Und wie wird es in Saudi-Arabien, dem wohl wichtigesten Player der arabischen Halbinsel, weitergehen? Die Politik der Herrscher des Königshauses erweist sich auch nach dem Tod von König Abdullah ibn Abd al-Aziz am 23. Jänner 2015 und der Thronbesteigung durch König Salman ibn Abd al-Aziz weiter als sklerotisch und stockkonservativ.

Zuletzt zeigte sich der deutsche Bundesnachrichtendienst BND darüber besorgt, dass "die bisherige vorsichtige diplomatische Haltung der älteren Führungsmitglieder der Königsfamilie durch eine impulsive Interventionspolitik ersetzt" werde. Architekt dieser Politik ist aber nicht ein Vertreter der alten Garde der Königsfamile, sondern der erst 30 Jahre alte Vizekronprinz und Verteidigungsminister Mohammed bin Salman.

Der Potenzial für politische Reformen im Iran wiederum macht das Land zu einem Aufstiegskandidaten in die Liga der Regionalmächte. Diese Entwicklung wird einerseits zu vermehrten Spannungen mit Saudi-Arabien führen, die die Gefahr einer bewaffneten Konfrontation zwischen beiden hochgerüsteten Ländern in sich birgt; andererseits werden auch die Animositäten zwischen Ankara und Teheran zunehmen.

Dass die Türkei zuletzt immer mehr die Nähe zu Saudi-Arabien gesucht hat, und Russland - ein wichtiger Verbündeter Teherans - bei seinem Versuch, über ein verstärktes Engagement in Syrien wieder stärker im Nahen Osten zu fassen, erfolgreich war, verkompliziert die Lage weiter.

Der Krieg in Syrien und dem Irak ist nicht ohne Grund als Stellvertreterkrieg zwischen dem schiitischen Iran und dem sunnitischen Saudi-Arabien interpretiert worden.

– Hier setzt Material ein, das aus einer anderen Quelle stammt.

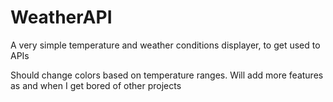 # WeatherAPI
A very simple temperature and weather conditions displayer, to get used to APIs

Should change colors based on temperature ranges.
Will add more features as and when I get bored of other projects
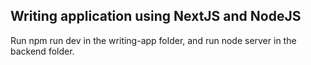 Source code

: ## Writing application using NextJS and NodeJS

Run npm run dev in the writing-app folder, and run node server in the backend folder. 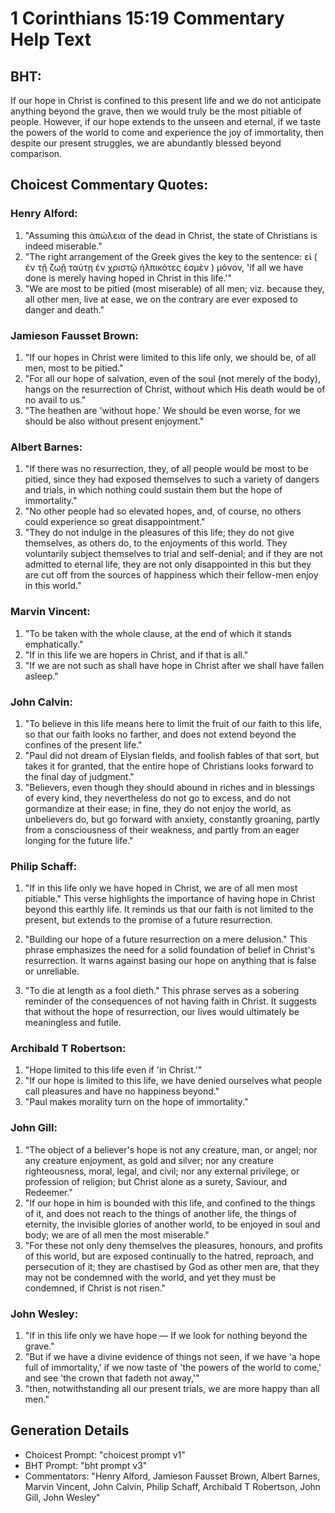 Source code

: # 1 Corinthians 15:19 Commentary Help Text

## BHT:
If our hope in Christ is confined to this present life and we do not anticipate anything beyond the grave, then we would truly be the most pitiable of people. However, if our hope extends to the unseen and eternal, if we taste the powers of the world to come and experience the joy of immortality, then despite our present struggles, we are abundantly blessed beyond comparison.

## Choicest Commentary Quotes:
### Henry Alford:
1. "Assuming this ἀπώλεια of the dead in Christ, the state of Christians is indeed miserable."
2. "The right arrangement of the Greek gives the key to the sentence: εἰ ( ἐν τῇ ζωῇ ταύτῃ ἐν χριστῷ ἠλπικότες ἐσμὲν ) μόνον, 'if all we have done is merely having hoped in Christ in this life.'"
3. "We are most to be pitied (most miserable) of all men; viz. because they, all other men, live at ease, we on the contrary are ever exposed to danger and death."

### Jamieson Fausset Brown:
1. "If our hopes in Christ were limited to this life only, we should be, of all men, most to be pitied."
2. "For all our hope of salvation, even of the soul (not merely of the body), hangs on the resurrection of Christ, without which His death would be of no avail to us."
3. "The heathen are 'without hope.' We should be even worse, for we should be also without present enjoyment."

### Albert Barnes:
1. "If there was no resurrection, they, of all people would be most to be pitied, since they had exposed themselves to such a variety of dangers and trials, in which nothing could sustain them but the hope of immortality." 
2. "No other people had so elevated hopes, and, of course, no others could experience so great disappointment."
3. "They do not indulge in the pleasures of this life; they do not give themselves, as others do, to the enjoyments of this world. They voluntarily subject themselves to trial and self-denial; and if they are not admitted to eternal life, they are not only disappointed in this but they are cut off from the sources of happiness which their fellow-men enjoy in this world."

### Marvin Vincent:
1. "To be taken with the whole clause, at the end of which it stands emphatically."
2. "If in this life we are hopers in Christ, and if that is all."
3. "If we are not such as shall have hope in Christ after we shall have fallen asleep."

### John Calvin:
1. "To believe in this life means here to limit the fruit of our faith to this life, so that our faith looks no farther, and does not extend beyond the confines of the present life."
2. "Paul did not dream of Elysian fields, and foolish fables of that sort, but takes it for granted, that the entire hope of Christians looks forward to the final day of judgment."
3. "Believers, even though they should abound in riches and in blessings of every kind, they nevertheless do not go to excess, and do not gormandize at their ease; in fine, they do not enjoy the world, as unbelievers do, but go forward with anxiety, constantly groaning, partly from a consciousness of their weakness, and partly from an eager longing for the future life."

### Philip Schaff:
1. "If in this life only we have hoped in Christ, we are of all men most pitiable." This verse highlights the importance of having hope in Christ beyond this earthly life. It reminds us that our faith is not limited to the present, but extends to the promise of a future resurrection.

2. "Building our hope of a future resurrection on a mere delusion." This phrase emphasizes the need for a solid foundation of belief in Christ's resurrection. It warns against basing our hope on anything that is false or unreliable.

3. "To die at length as a fool dieth." This phrase serves as a sobering reminder of the consequences of not having faith in Christ. It suggests that without the hope of resurrection, our lives would ultimately be meaningless and futile.

### Archibald T Robertson:
1. "Hope limited to this life even if 'in Christ.'"
2. "If our hope is limited to this life, we have denied ourselves what people call pleasures and have no happiness beyond."
3. "Paul makes morality turn on the hope of immortality."

### John Gill:
1. "The object of a believer's hope is not any creature, man, or angel; nor any creature enjoyment, as gold and silver; nor any creature righteousness, moral, legal, and civil; nor any external privilege, or profession of religion; but Christ alone as a surety, Saviour, and Redeemer."
2. "If our hope in him is bounded with this life, and confined to the things of it, and does not reach to the things of another life, the things of eternity, the invisible glories of another world, to be enjoyed in soul and body; we are of all men the most miserable."
3. "For these not only deny themselves the pleasures, honours, and profits of this world, but are exposed continually to the hatred, reproach, and persecution of it; they are chastised by God as other men are, that they may not be condemned with the world, and yet they must be condemned, if Christ is not risen."

### John Wesley:
1. "If in this life only we have hope — If we look for nothing beyond the grave."
2. "But if we have a divine evidence of things not seen, if we have 'a hope full of immortality,' if we now taste of 'the powers of the world to come,' and see 'the crown that fadeth not away,'"
3. "then, notwithstanding all our present trials, we are more happy than all men."


## Generation Details
- Choicest Prompt: "choicest prompt v1"
- BHT Prompt: "bht prompt v3"
- Commentators: "Henry Alford, Jamieson Fausset Brown, Albert Barnes, Marvin Vincent, John Calvin, Philip Schaff, Archibald T Robertson, John Gill, John Wesley"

Dass auch der Krieg im Jemen zwischen den schiitischen und vom Iran unterstützten Huthie-Rebellen und der von Saudi-Arabien, Ägypten, Jordanien, Marokko und Pakistan unterstützten Regierung von Abed Rabbo Mansur Hadi ebenfalls und nicht ganz zu Unrecht als Stellvertreterkrieg zwischen Teheran und Riad gedeutet wird, ist ein weiteres Alarmsignal. Die saudische Militärintervention zugunsten der sunnitischen Machthaber in Bahrain zur Niederschlagung einer Rebellion der schiitischen Bevölkerungsmehrheit im Land passt ebenso ins Bild einer sich immer weiter zuspitzenden Rivalität zwischen Iran und Saudi Arabien.

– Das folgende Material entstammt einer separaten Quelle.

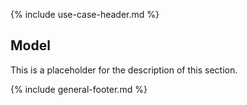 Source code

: {% include use-case-header.md %}

<h2 class="no-number">Model</h2>

This is a placeholder for the description of this section.

{% include general-footer.md %} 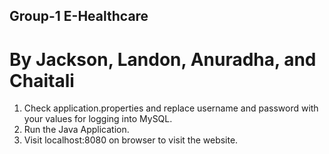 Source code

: ## Group-1 E-Healthcare
# By Jackson, Landon, Anuradha, and Chaitali

1. Check application.properties and replace username and password with your values for logging into MySQL.
2. Run the Java Application.
3. Visit localhost:8080 on browser to visit the website.
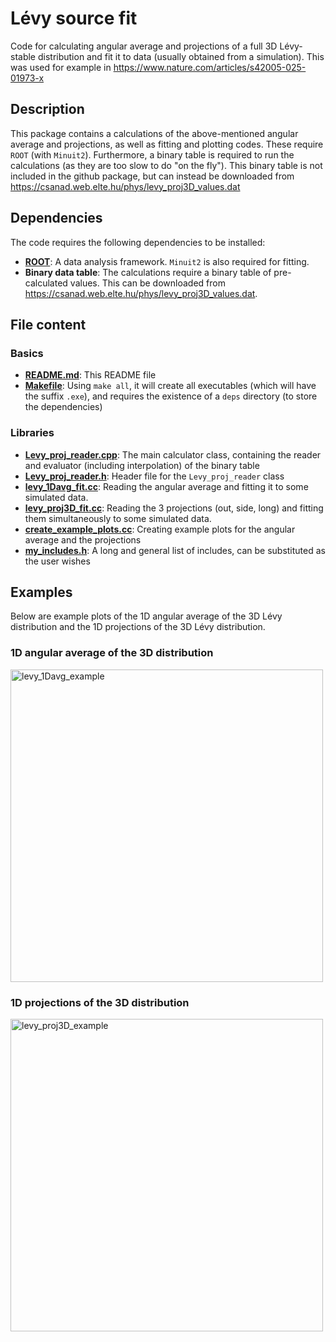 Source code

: # Lévy source fit
Code for calculating angular average and projections of a full 3D Lévy-stable distribution and fit it to data (usually obtained from a simulation). This was used for example in https://www.nature.com/articles/s42005-025-01973-x

## Description
This package contains a calculations of the above-mentioned angular average and projections, as well as fitting and plotting codes. These require `ROOT` (with `Minuit2`). Furthermore, a binary table is required to run the calculations (as they are too slow to do "on the fly"). This binary table is not included in the github package, but can instead be downloaded from https://csanad.web.elte.hu/phys/levy_proj3D_values.dat


## Dependencies
The code requires the following dependencies to be installed:
- [**ROOT**](https://root.cern/): A data analysis framework. `Minuit2` is also required for fitting.
- **Binary data table**: The calculations require a binary table of pre-calculated values. This can be downloaded from https://csanad.web.elte.hu/phys/levy_proj3D_values.dat.

## File content

### Basics
- [**README.md**](README.md): This README file
- [**Makefile**](Makefile): Using `make all`, it will create all executables (which will have the suffix `.exe`), and requires the existence of a `deps` directory (to store the dependencies)

### Libraries
- [**Levy_proj_reader.cpp**](Levy_proj_reader.cpp): The main calculator class, containing the reader and evaluator (including interpolation) of the binary table
- [**Levy_proj_reader.h**](Levy_proj_reader.h): Header file for the `Levy_proj_reader` class
- [**levy_1Davg_fit.cc**](levy_1Davg_fit.cc): Reading the angular average and fitting it to some simulated data.
- [**levy_proj3D_fit.cc**](levy_proj3D_fit.cc): Reading the 3 projections (out, side, long) and fitting them simultaneously to some simulated data.
- [**create_example_plots.cc**](create_example_plots.cc): Creating example plots for the angular average and the projections
- [**my_includes.h**](my_includes.h): A long and general list of includes, can be substituted as the user wishes

## Examples
Below are example plots of the 1D angular average of the 3D Lévy distribution and the 1D projections of the 3D Lévy distribution.

### 1D angular average of the 3D distribution
<img width="500" alt="levy_1Davg_example" src="https://github.com/user-attachments/assets/1735591b-d67b-4f24-9649-3bff5e9cdb62" />

### 1D projections of the 3D distribution
<img width="500" alt="levy_proj3D_example" src="https://github.com/user-attachments/assets/c02add73-7b65-4ef4-b459-3e5e2f513bea" />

Eine zentrale Zukunftsfrage betrifft die Rolle des politischen Islam in der Region: Von der 2013 für ihre Nähe zur Muslimbruderschaft verbotenen Freiheits- und Gerechtigkeitspartei in Ägypten über Ennahda in Tunesien, Hamas in Gaza, bis hin zur AKP in der Türkei war in den vergangenen Jahren ein Erstarken islamischer Parteien zu beobachten. Wohin werden sich diese Parteien entwickeln? Könnte Pragmatismus eines Tages über die Ideologie obsiegen?